──────── Extracted entries ────────

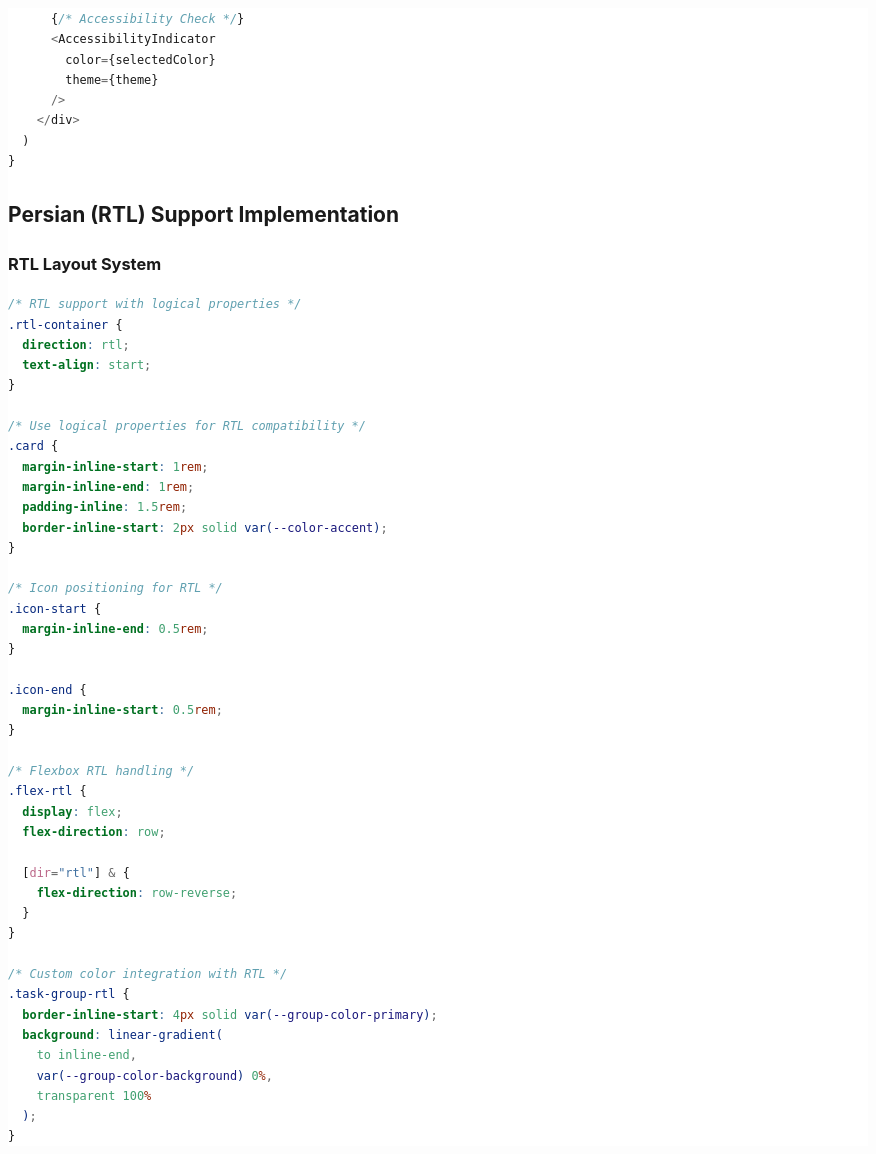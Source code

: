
 ```typescript
      {/* Accessibility Check */}
      <AccessibilityIndicator 
        color={selectedColor}
        theme={theme}
      />
    </div>
  )
}
```

## Persian (RTL) Support Implementation

### RTL Layout System

```css
/* RTL support with logical properties */
.rtl-container {
  direction: rtl;
  text-align: start;
}

/* Use logical properties for RTL compatibility */
.card {
  margin-inline-start: 1rem;
  margin-inline-end: 1rem;
  padding-inline: 1.5rem;
  border-inline-start: 2px solid var(--color-accent);
}

/* Icon positioning for RTL */
.icon-start {
  margin-inline-end: 0.5rem;
}

.icon-end {
  margin-inline-start: 0.5rem;
}

/* Flexbox RTL handling */
.flex-rtl {
  display: flex;
  flex-direction: row;
  
  [dir="rtl"] & {
    flex-direction: row-reverse;
  }
}

/* Custom color integration with RTL */
.task-group-rtl {
  border-inline-start: 4px solid var(--group-color-primary);
  background: linear-gradient(
    to inline-end,
    var(--group-color-background) 0%,
    transparent 100%
  );
}
```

────────

* [Task brief]: Count how many lines in the records hold the string "margin"; reply with the number alone.

* [Written response]: 4